The following uses were thus most protested against:[1][2]
- The investiture of clerics or the handing over of a religious function to a cleric by a layman: The custom had, in the eyes of the reformers, led to the greatest aberrations in Germany, where the emperor granted his vassals, the prelates, ecclesiastical investiture with crozier and ring, while at the same time granting them secular power over their diocese or religious principality.
- Laic control over church property: some bishoprics and abbeys not only belonged to the patrimony of the sovereigns, but they had also usurped important ecclesiastical revenues (dimes, altars, etc.).

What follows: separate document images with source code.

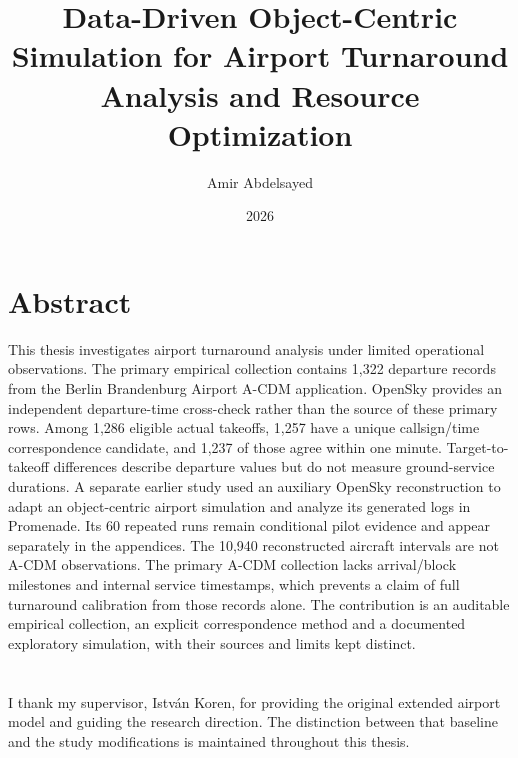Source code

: \documentclass[
]{elteikthesis}[2024/04/26]
\title{Data-Driven Object-Centric Simulation for Airport Turnaround Analysis and Resource Optimization} %
\date{2026} %
\author{Amir Abdelsayed}
\affiliation{Head of Department} %
\begin{document}
\maketitle
\chapter*{Abstract}
This thesis investigates airport turnaround analysis under limited operational observations. The primary empirical collection contains 1,322 departure records from the Berlin Brandenburg Airport A-CDM application. OpenSky provides an independent departure-time cross-check rather than the source of these primary rows. Among 1,286 eligible actual takeoffs, 1,257 have a unique callsign/time correspondence candidate, and 1,237 of those agree within one minute. Target-to-takeoff differences describe departure values but do not measure ground-service durations. A separate earlier study used an auxiliary OpenSky reconstruction to adapt an object-centric airport simulation and analyze its generated logs in Promenade. Its 60 repeated runs remain conditional pilot evidence and appear separately in the appendices. The 10,940 reconstructed aircraft intervals are not A-CDM observations. The primary A-CDM collection lacks arrival/block milestones and internal service timestamps, which prevents a claim of full turnaround calibration from those records alone. The contribution is an auditable empirical collection, an explicit correspondence method and a documented exploratory simulation, with their sources and limits kept distinct.
\cleardoublepage
\tableofcontents
\cleardoublepage

\cleardoublepage

\cleardoublepage

\cleardoublepage

\cleardoublepage

\cleardoublepage

\cleardoublepage
\chapter*{\acklabel}
I thank my supervisor, Istv\'an Koren, for providing the original extended airport model and guiding the research direction. The distinction between that baseline and the study modifications is maintained throughout this thesis.
\cleardoublepage
\appendix

\cleardoublepage

\cleardoublepage
{}
{}
\printbibliography[title=\biblabel]
\cleardoublepage
\listoffigures
\cleardoublepage
\listoftables
\end{document}

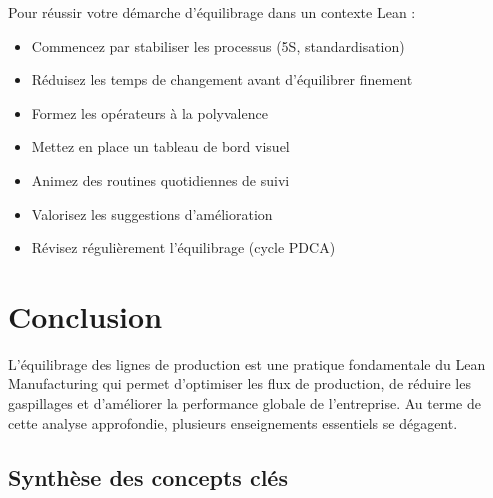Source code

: \documentclass[12pt,a4paper]{article}
\newenvironment{conseil}
  {\begin{tcolorbox}[colback=green!5!white, colframe=green!50!black, title=\textbf{Conseil}]\small}
  {\end{tcolorbox}}
\begin{document}
\begin{center}
\begin{center}
\end{center}

\begin{conseil}
Pour réussir votre démarche d'équilibrage dans un contexte Lean :
\begin{itemize}
    \item Commencez par stabiliser les processus (5S, standardisation)
    \item Réduisez les temps de changement avant d'équilibrer finement
    \item Formez les opérateurs à la polyvalence
    \item Mettez en place un tableau de bord visuel
    \item Animez des routines quotidiennes de suivi
    \item Valorisez les suggestions d'amélioration
    \item Révisez régulièrement l'équilibrage (cycle PDCA)
\end{itemize}
\end{conseil}
\newpage

\section{Conclusion}

L'équilibrage des lignes de production est une pratique fondamentale du Lean Manufacturing qui permet d'optimiser les flux de production, de réduire les gaspillages et d'améliorer la performance globale de l'entreprise. Au terme de cette analyse approfondie, plusieurs enseignements essentiels se dégagent.

\subsection{Synthèse des concepts clés}


\end{center}
\end{document}
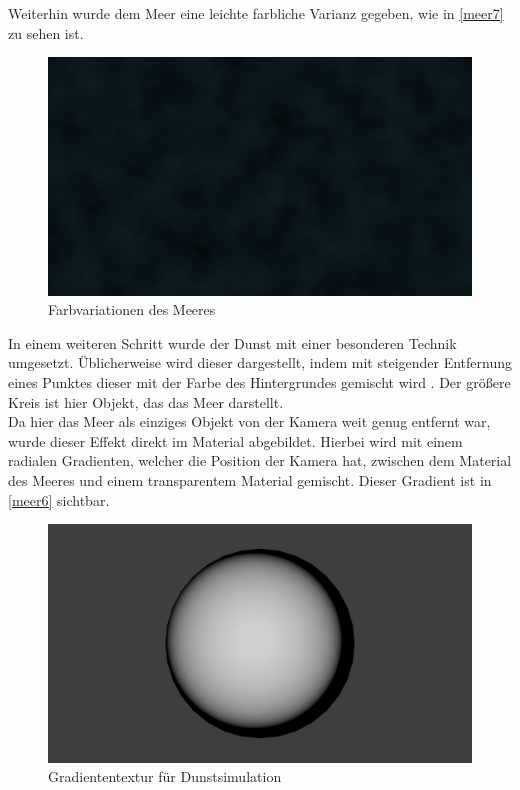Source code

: Weiterhin wurde dem Meer eine leichte farbliche Varianz gegeben, wie in \autoref{meer7} zu sehen ist.

\begin{figure}[H]
\includegraphics[width=\textwidth]{gfx/prod/ocean/meer7.jpg}
\caption{Farbvariationen des Meeres}
\label{meer7}
\end{figure}

In einem weiteren Schritt wurde der Dunst mit einer besonderen Technik umgesetzt. Üblicherweise wird dieser dargestellt, indem mit steigender Entfernung eines Punktes dieser mit der Farbe des Hintergrundes gemischt wird . Der größere Kreis ist hier Objekt, das das Meer darstellt.\\
Da hier das Meer als einziges Objekt von der Kamera weit genug entfernt war, wurde dieser Effekt direkt im Material abgebildet. Hierbei wird mit einem radialen Gradienten, welcher die Position der Kamera hat, zwischen dem Material des Meeres und einem transparentem Material gemischt. Dieser Gradient ist in \autoref{meer6} sichtbar.

\begin{figure}[H]
\includegraphics[width=\textwidth]{gfx/prod/ocean/meer6.jpg}
\caption{Gradiententextur für Dunstsimulation}
\label{meer6}
\end{figure}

- Simony, or trading in religious functions: this accusation was levelled primarily at those laymen who collected ecclesiastical revenues for their own account and who entrusted these functions to those who offered the most, with the complicity of certain ecclesiastical authorities.
- The marriage of priests: the moral decadence of the clergy was seen as the logical consequence of the entanglement of the spiritual and the temporal. The temporal limits of this protest movement are the Roman Synod of 1059 on the one hand, and the compromise solution instituted by the Concordat of Worms (1122) on the other hand.
During Gregory's pontificate, a conciliar approach to implementing papal reform took on an added momentum. Conciliarism properly refers to a later system of power between the Pope, the Roman curia, and secular authorities. During this early period, the scope of Papal authority in the wake of the Investiture Controversy entered into dialogue with developing notions of Papal supremacy. The authority of the emphatically "Roman" council as the universal legislative assembly was theorised according to the principles of papal primacy contained in Dictatus papae.
Gregory also had to avoid the Catholic Church slipping back into the abuses that had occurred in Rome, during the Rule of the Harlots, between 904 and 964. Pope Benedict IX had been elected Pope three times and had sold the Papacy. In 1054 the "Great Schism" had divided Western European Christians from the Eastern Orthodox Church. Given these events, the Catholic Church had to reassert its importance and authority to its followers. Within the church, important new laws were pronounced on simony, on clerical marriage and from 1059 on extending the prohibited degrees of affinity.[3] Although at each new turn the reforms were presented to contemporaries as a return to the old ways, they are often seen by modern historians as novel. The much later Gregorian calendar of Pope Gregory XIII has no connection to those Gregorian reforms.
Documents
[edit]The reforms are encoded in two major documents: Dictatus papae and the bull Libertas ecclesiae. The Gregorian reform depended in new ways and to a new degree on the collections of canon law that were being assembled, in order to buttress the papal position, during the same period. Part of the legacy of the Gregorian Reform was the new figure of the papal legist, exemplified a century later by Pope Innocent III. There is no explicit mention of Gregory's reforms against simony (the selling of church offices and sacred things) or nicolaism (which included ritual fornication) at his Lenten Councils of 1075 or 1076. Rather, the gravity of these reforms has to be inferred from his general correspondence. By contrast, Gregory's Register[4] entry for the Roman Council of November 1078 extensively records Gregory's legislation against 'abuses' such as simony[5] as well as the first 'full' prohibition of lay investiture. This record has been interpreted as the essence of the Gregorian 'reform programme'.[6]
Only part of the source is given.